|Adley Rutschman - C||Corbin Carroll - RF|
|Gunnar Henderson - SS||Ketel Marte - 2B|
|Anthony Santander - RF||Lourdes Gurriel - LF|
|Ryan O'Hearn - 1B||Tommy Pham - DH|
|Ryan Mountcastle - DH||Alek Thomas - CF|
|Cedric Mullins - CF||Pavin Smith - 1B|
|Austin Hays - LF||Jace Peterson - 3B|
|Ramon Urias - 3B||Jose Herrera - C|
|Adam Frazier - 2B||Geraldo Perdomo - SS|
|Jack Flaherty - RHP||Zac Gallen - RHP|
Hispanic Heritage night and a jersey giveaway helped pull 34,118 fans to Chase Field last night, not far off double the crowd for the series opener on Friday (18,248). But attendance generally has been up at Chase. The team passed the total for all of 2022 in the final home game of August, and it’ll be interesting to see how close they come to pre-pandemic figures by season’s end. That, of course, has been a situation slow to rebound across all of baseball. In 2019, the average crowd was 28,204 per game. After fans were excluded entirely the following year, and limited in 2021, only this season have numbers reached what they were. The current 29,151 average will be the highest since 2017.
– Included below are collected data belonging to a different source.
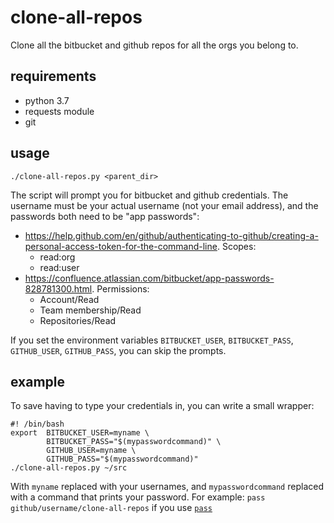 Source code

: # clone-all-repos

Clone all the bitbucket and github repos for all the orgs you belong to.

## requirements

- python 3.7
- requests module
- git

## usage

```
./clone-all-repos.py <parent_dir>
```

The script will prompt you for bitbucket and github credentials. The username must be your actual username (not your email address), and the passwords both need to be "app passwords":

- https://help.github.com/en/github/authenticating-to-github/creating-a-personal-access-token-for-the-command-line. Scopes:
    - read:org
    - read:user
- https://confluence.atlassian.com/bitbucket/app-passwords-828781300.html. Permissions:
    - Account/Read
    - Team membership/Read
    - Repositories/Read

If you set the environment variables `BITBUCKET_USER`, `BITBUCKET_PASS`, `GITHUB_USER`, `GITHUB_PASS`, you can skip the prompts.

## example

To save having to type your credentials in, you can write a small wrapper:

```
#! /bin/bash
export  BITBUCKET_USER=myname \
        BITBUCKET_PASS="$(mypasswordcommand)" \
        GITHUB_USER=myname \
        GITHUB_PASS="$(mypasswordcommand)"
./clone-all-repos.py ~/src
```

With `myname` replaced with your usernames, and `mypasswordcommand` replaced with a command that prints your password. For example: `pass github/username/clone-all-repos` if you use [`pass`](https://www.passwordstore.org/)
Across all of baseball, attendance is up 2,488 per game. I suspect the new rules may have played a part, with the game now more appealing as entertainment, like a movie which has gone through tighter editing. The average contest this year runs about 25 minutes less than in 2022, with no reduction in actual content. It’s simply more entertaining to watch. The D-backs have gone up by more than that though. They are up 4,605 over the same point last season, which is the biggest increase in the NL West - yes, even more than the Padres, with all their spending. [The Giants and Rockies are both among the six teams to have seen attendance decline in 2023]
It seems safe to presume that a significant part of the improvement is simply because the D-backs haven’t sucked, and are playing significant baseball into September, for the first time since before the pandemic, as we discussed yesterday. Attendance in Arizona has always been very strongly correlated (albeit slightly lagging behind) the team’s performance. I’d be the first to admit, Arizona has a high percentage of fair-weather fans, who are likely to be drawn in by success. The fact that the Cardinals and Coyotes suck, while the Suns also managed to disappoint this year, probably leaves some unspent leisure dollars there for the taking among Valley sports fans.